C code of lock-free queue

Asked 23/5, 2011 at 2:24 Answered 22/2, 2017 at 1:17

How could I implement this lock-free queue pseudocode in C?

ENQUEUE(x)
    q ← new record
    q^.value ← x
    q^.next ← NULL
    repeat
        p ← tail
        succ ← COMPARE&SWAP(p^.next, NULL, q)
        if succ ≠ TRUE
            COMPARE&SWAP(tail, p, p^.next)
    until succ = TRUE
    COMPARE&SWAP(tail,p,q)
end

DEQUEUE()
    repeat
        p ← head
        if p^.next = NULL
            error queue empty
    until COMPARE&SWAP(head, p, p^.next)
    return p^.next^.value
end

How would be using the Built-in functions for atomic memory access

__sync_bool_compare_and_swap (type *ptr, type oldval type newval, ...)

I currently have

typedef struct queueelem {
    queuedata_t data;
    struct queueelem *next;
} queueelem_t;

typedef struct queue {
    int capacity;
    int size;
    queueelem_t *head;
    queueelem_t *tail;
} queue_t;

queue_t *
queue_init(int capacity)
{
    queue_t *q = (queue_t *) malloc(sizeof(queue_t));
    q->head = q->tail = NULL;
    q->size = 0;
    q->capacity = capacity;
    return q;
}

Carliecarlile answered 23/5, 2011 at 2:24 Comment(6)

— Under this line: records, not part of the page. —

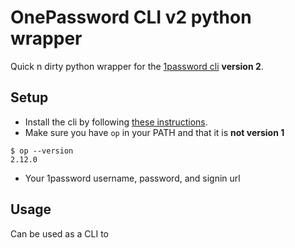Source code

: # OnePassword CLI v2 python wrapper

Quick n dirty python wrapper for the [1password cli](https://developer.1password.com/docs/cli) **version 2**.

## Setup

- Install the cli by following [these instructions](https://developer.1password.com/docs/cli/get-started#install). 
- Make sure you have `op` in your PATH and that it is __not version 1__
```
$ op --version
2.12.0
```
- Your 1password username, password, and signin url

## Usage

Can be used as a CLI to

The only "convenience" of using global variables is that it lets you be lazy and avoid some typing. Since you're doing concurrency programming, you should be ashamed that you even asked that question. :-) – Maundy 23/5, 2011 at 2:37

It would help if you first implement a complete non-threadsafe variant first and try to make it thread safe later. As for global, read the comment above. – Circumambulate 23/5, 2011 at 2:41

How is this different (e.g. not a duplicate) of the last question you asked? – Marsupium 23/5, 2011 at 5:2

Note that names ending in _t are reserved in some standards (POSIX, not sure about the actual standard) and shouldn't be used in your code. You should use a different naming convention. – Maidenhead 23/5, 2011 at 6:7

possible duplicate of Lock-free queue – Latona 23/5, 2011 at 6:24

some rules to live by. 1) Always add/delete from the HEAD of the list. Faster! Simpler! A single CAS will add/remove items from list, and you eliminate a ton of race conditions. If you have to do more than one CAS, you will have to deal with race condtions. Changing the next ptr on the tail item and then changing the head or the tail at the same time is not possible with a single CAS. changing the head pointer of the list is! 2) only worry about ABA if you are removing an item and putting it back. If you add new ptrs to the list only, you wont have ABA. – Mouthful 15/6, 2011 at 20:11

https://www.liblfds.org/

Public domain, no license, portable implementation of lock-free algorithms in C.

Builds out of the box for Windows and Linux.

Uses GCC on Linux, so uses the intrinsics (well, apart from 128 bit CAS, there's no intrinsic - uses inline assembly for that).

Contains the M&S queue. Have a look at the source code and see how it's done.

Waterworks answered 26/5, 2011 at 15:1 Comment(1)

Looks like the site is down – Stamina 13/6, 2017 at 18:37

If your goal is production code, simply don't do that; use locks.

In your previous question, you have got enough information explaining why. Correct lock-free implementations of even simple data structures such as queue and stack in the absence of garbage collector are tricky and sophisticated due to the (in)famous ABA problem. Unfortunately some research papers do not take ABA into account for whatever reasons; your pseudo-code seems taken from one of such papers. If you translate it to C and use heap allocated memory for nodes, it will cause undeterministic bugs if used in real code.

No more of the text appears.